Green machines: Toyota and Nissan coming clean

October 24, 2002 in Branding, Technology by abnu

On the heels of last month’s announcement by Toyota and Nissan that the two silverbacks of the Japanese auto industry will, for the first time ever, team up to produce hybrid gas-electric automotive engines, comes today’s shocker by Toyota that it plans to have only hybrid engines in ALL of its cars by 2012.

This news, coupled with the Toyota-Nissan alliance, is sure to send shock waves through the U.S. auto industry.
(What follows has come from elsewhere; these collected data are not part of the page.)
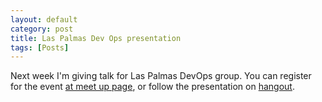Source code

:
 ```yaml
---
layout: default
category: post
title: Las Palmas Dev Ops presentation
tags: [Posts]
---
```

Next week I'm giving talk for Las Palmas DevOps group. You can register for the 
event [at meet up page](http://www.meetup.com/Las-Palmas-DevOps/events/220252538), or follow the presentation
on [hangout](https://plus.google.com/events/c93tk5dqqrfp859slb3tebfvtd8).
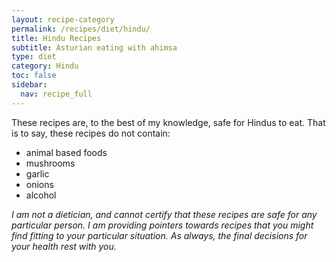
 ```yaml
---
layout: recipe-category
permalink: /recipes/diet/hindu/
title: Hindu Recipes
subtitle: Asturian eating with ahimsa
type: diet
category: Hindu
toc: false
sidebar:
  nav: recipe_full
---
```

These recipes are, to the best of my knowledge, safe for Hindus to eat. That is to say, these recipes do not contain:

- animal based foods
- mushrooms
- garlic
- onions
- alcohol

*I am not a dietician, and cannot certify that these recipes are safe for any particular person. I am providing pointers towards recipes that you might find fitting to your particular situation. As always, the final decisions for your health rest with you.*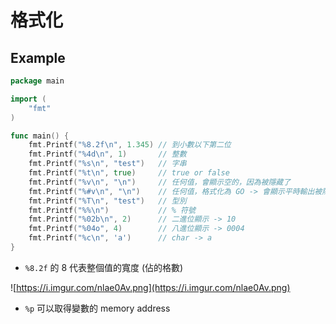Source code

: # 格式化

## Example

```go
package main

import (
	"fmt"
)

func main() {
	fmt.Printf("%8.2f\n", 1.345) // 到小數以下第二位
	fmt.Printf("%4d\n", 1)       // 整數
	fmt.Printf("%s\n", "test")   // 字串
	fmt.Printf("%t\n", true)     // true or false
	fmt.Printf("%v\n", "\n")     // 任何值，會顯示空的，因為被隱藏了
	fmt.Printf("%#v\n", "\n")    // 任何值，格式化為 GO -> 會顯示平時輸出被隱藏的 "\n"
	fmt.Printf("%T\n", "test")   // 型別
	fmt.Printf("%%\n")           // % 符號
	fmt.Printf("%02b\n", 2)      // 二進位顯示 -> 10
	fmt.Printf("%04o", 4)        // 八進位顯示 -> 0004
	fmt.Printf("%c\n", 'a')      // char -> a
}
```

- `%8.2f` 的 8 代表整個值的寬度 (佔的格數)

![https://i.imgur.com/nlae0Av.png](https://i.imgur.com/nlae0Av.png)

- `%p` 可以取得變數的 memory address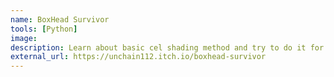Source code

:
 ```yaml
---
name: BoxHead Survivor
tools: [Python]
image: 
description: Learn about basic cel shading method and try to do it for metal and glass objects.
external_url: https://unchain112.itch.io/boxhead-survivor
---
```

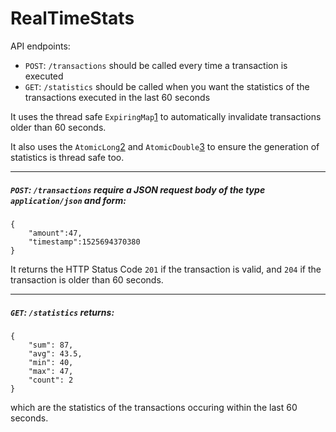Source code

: # RealTimeStats

API endpoints:

* `POST`: `/transactions` should be called every time a transaction is executed
* `GET`: `/statistics` should be called when you want the statistics of the transactions executed in the last 60 seconds

It uses the thread safe `ExpiringMap`[1] to automatically invalidate transactions older than 60 seconds.

It also uses the `AtomicLong`[2] and `AtomicDouble`[3] to ensure the generation of statistics is thread safe too.

-------------------------------------------

##### `POST`: `/transactions` require a JSON request body of the type `application/json` and form: 

```
{
	"amount":47,
	"timestamp":1525694370380
}
```

It returns the HTTP Status Code `201` if the transaction is valid, and `204` if the transaction is older than 60 seconds.

-------------------------------------------

##### `GET`: `/statistics` returns:  

```
{
    "sum": 87,
    "avg": 43.5,
    "min": 40,
    "max": 47,
    "count": 2
}
```
which are the statistics of the transactions occuring within the last 60 seconds.

[1]: https://github.com/jhalterman/expiringmap

[2]: https://docs.oracle.com/javase/8/docs/api/java/util/concurrent/atomic/AtomicLong.html

[3]: http://javadocs.okadatech.com/javadoc/guava-14.0.1/reference/com/google/common/util/concurrent/AtomicDouble.html
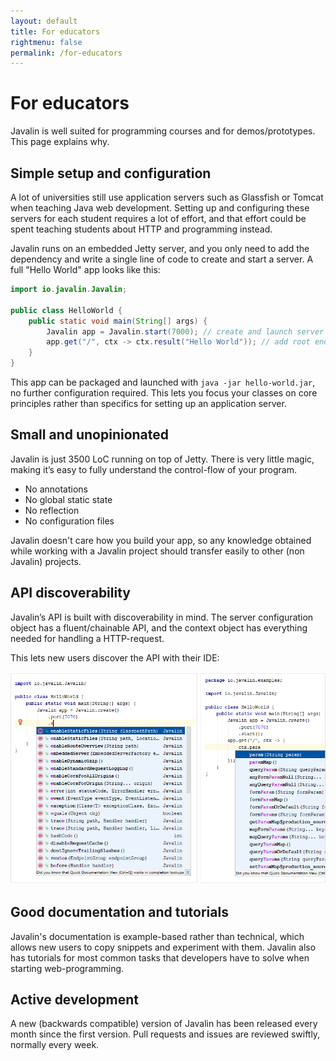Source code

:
 ```yaml
---
layout: default
title: For educators
rightmenu: false
permalink: /for-educators
---
```


<h1 class="no-margin-top">For educators</h1>
Javalin is well suited for programming courses and for demos/prototypes. This page explains why.

## Simple setup and configuration
A lot of universities still use application servers such as Glassfish or Tomcat when teaching Java web development.
Setting up and configuring these servers for each student requires a lot of effort, and that effort
could be spent teaching students about HTTP and programming instead.

Javalin runs on an embedded Jetty server, and you only need to add the dependency
and write a single line of code to create and start a server. A full "Hello World" app looks like this:
```java
import io.javalin.Javalin;

public class HelloWorld {
    public static void main(String[] args) {
        Javalin app = Javalin.start(7000); // create and launch server
        app.get("/", ctx -> ctx.result("Hello World")); // add root endpoint
    }
}
```

This app can be packaged and launched with `java -jar hello-world.jar`, no further configuration required.
This lets you focus your classes on core principles rather than specifics for setting up an application server.

## Small and unopinionated
Javalin is just 3500 LoC running on top of Jetty. There is very little magic,
making it’s easy to fully understand the control-flow of your program.

* No annotations
* No global static state
* No reflection
* No configuration files

Javalin doesn't care how you build your app, so any knowledge obtained while working
with a Javalin project should transfer easily to other (non Javalin) projects.

## API discoverability
Javalin’s API is built with discoverability in mind.
The server configuration object has a fluent/chainable API,
and the context object has everything needed for handling a HTTP-request.

This lets new users discover the API with their IDE:

<img src="/img/pages/for-educators-discoverability.png" alt="Discoverability">

## Good documentation and tutorials
Javalin's documentation is example-based rather than technical, which allows new users to copy snippets and experiment with them.
Javalin also has tutorials for most common tasks that developers have to solve when starting web-programming.

## Active development
A new (backwards compatible) version of Javalin has been released every month since the first version.
Pull requests and issues are reviewed swiftly, normally every week.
The Detroit automakers have been downplaying hybrid engines and focusing their R&D efforts on fuel cell technology, which may take longer than ten years to move into widespread availability.

On the fuel cell front, GM’s prototype car using fuel cells and electronic “drive-by-wire” technology, Hy-wire, could use a new name. After all, this is a major new technology that could completely revolutionize the automotive world and eventually lead to a serious reduction in greenhouse gas emissions; shouldn’t the name of this breakthrough driving experience capitalize on the emotional implications of such a revolution?

Also, it seems risky to couple the innovative propulsion system of the Hy-wire with a new driving mechanism that would effectively force all drivers to abandon everything they know about how to drive and instead learn to drive electronically, giving the X-Box Generation an unfair advantage out on the freeway. This could be a situation developing where, while GM is designing a great lunar rover to be piloted by astronauts and fighter pilots, Toyota and Nissan are covering the earth with hybrid vehicles that the rest of us can drive.